■ **Task material**:
....

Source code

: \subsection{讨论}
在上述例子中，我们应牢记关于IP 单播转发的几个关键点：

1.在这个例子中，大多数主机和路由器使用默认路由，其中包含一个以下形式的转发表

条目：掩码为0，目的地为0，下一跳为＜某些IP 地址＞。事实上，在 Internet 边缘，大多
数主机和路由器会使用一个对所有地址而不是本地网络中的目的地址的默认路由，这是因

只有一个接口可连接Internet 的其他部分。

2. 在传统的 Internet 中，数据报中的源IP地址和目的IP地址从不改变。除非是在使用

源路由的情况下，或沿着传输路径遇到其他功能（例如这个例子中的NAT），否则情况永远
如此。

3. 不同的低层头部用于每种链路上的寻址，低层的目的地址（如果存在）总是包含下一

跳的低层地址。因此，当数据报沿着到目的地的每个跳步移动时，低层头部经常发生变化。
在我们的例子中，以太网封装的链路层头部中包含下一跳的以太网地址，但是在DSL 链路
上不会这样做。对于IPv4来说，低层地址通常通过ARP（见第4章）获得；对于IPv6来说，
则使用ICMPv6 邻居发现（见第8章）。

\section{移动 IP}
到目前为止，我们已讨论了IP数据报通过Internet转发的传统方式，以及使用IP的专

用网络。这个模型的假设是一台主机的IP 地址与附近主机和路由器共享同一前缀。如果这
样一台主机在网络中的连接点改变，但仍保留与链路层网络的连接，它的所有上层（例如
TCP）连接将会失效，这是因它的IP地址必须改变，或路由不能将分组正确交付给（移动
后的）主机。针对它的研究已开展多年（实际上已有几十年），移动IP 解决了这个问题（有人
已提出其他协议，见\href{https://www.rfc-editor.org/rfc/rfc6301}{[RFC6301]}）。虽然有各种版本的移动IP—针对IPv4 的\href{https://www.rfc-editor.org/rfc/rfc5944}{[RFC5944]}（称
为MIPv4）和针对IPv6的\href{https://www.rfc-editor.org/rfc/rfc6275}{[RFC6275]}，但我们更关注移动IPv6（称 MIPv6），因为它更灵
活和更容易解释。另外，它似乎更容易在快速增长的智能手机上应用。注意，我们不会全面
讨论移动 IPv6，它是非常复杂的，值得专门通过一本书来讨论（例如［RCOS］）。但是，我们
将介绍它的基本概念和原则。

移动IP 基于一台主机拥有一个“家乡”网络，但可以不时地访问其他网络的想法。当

....

Please give an exact copy of the entries above, from the line with "只有一个接口可连接Internet 的其他部分。" down to the line with "后的）主机。针对它的研究已开", inclusive, and nothing else.

只有一个接口可连接Internet 的其他部分。

2. 在传统的 Internet 中，数据报中的源IP地址和目的IP地址从不改变。除非是在使用

源路由的情况下，或沿着传输路径遇到其他功能（例如这个例子中的NAT），否则情况永远
如此。

3. 不同的低层头部用于每种链路上的寻址，低层的目的地址（如果存在）总是包含下一

跳的低层地址。因此，当数据报沿着到目的地的每个跳步移动时，低层头部经常发生变化。
在我们的例子中，以太网封装的链路层头部中包含下一跳的以太网地址，但是在DSL 链路
上不会这样做。对于IPv4来说，低层地址通常通过ARP（见第4章）获得；对于IPv6来说，
则使用ICMPv6 邻居发现（见第8章）。

\section{移动 IP}
到目前为止，我们已讨论了IP数据报通过Internet转发的传统方式，以及使用IP的专

用网络。这个模型的假设是一台主机的IP 地址与附近主机和路由器共享同一前缀。如果这
样一台主机在网络中的连接点改变，但仍保留与链路层网络的连接，它的所有上层（例如
TCP）连接将会失效，这是因它的IP地址必须改变，或路由不能将分组正确交付给（移动
后的）主机。针对它的研究已开展多年（实际上已有几十年），移动IP 解决了这个问题（有人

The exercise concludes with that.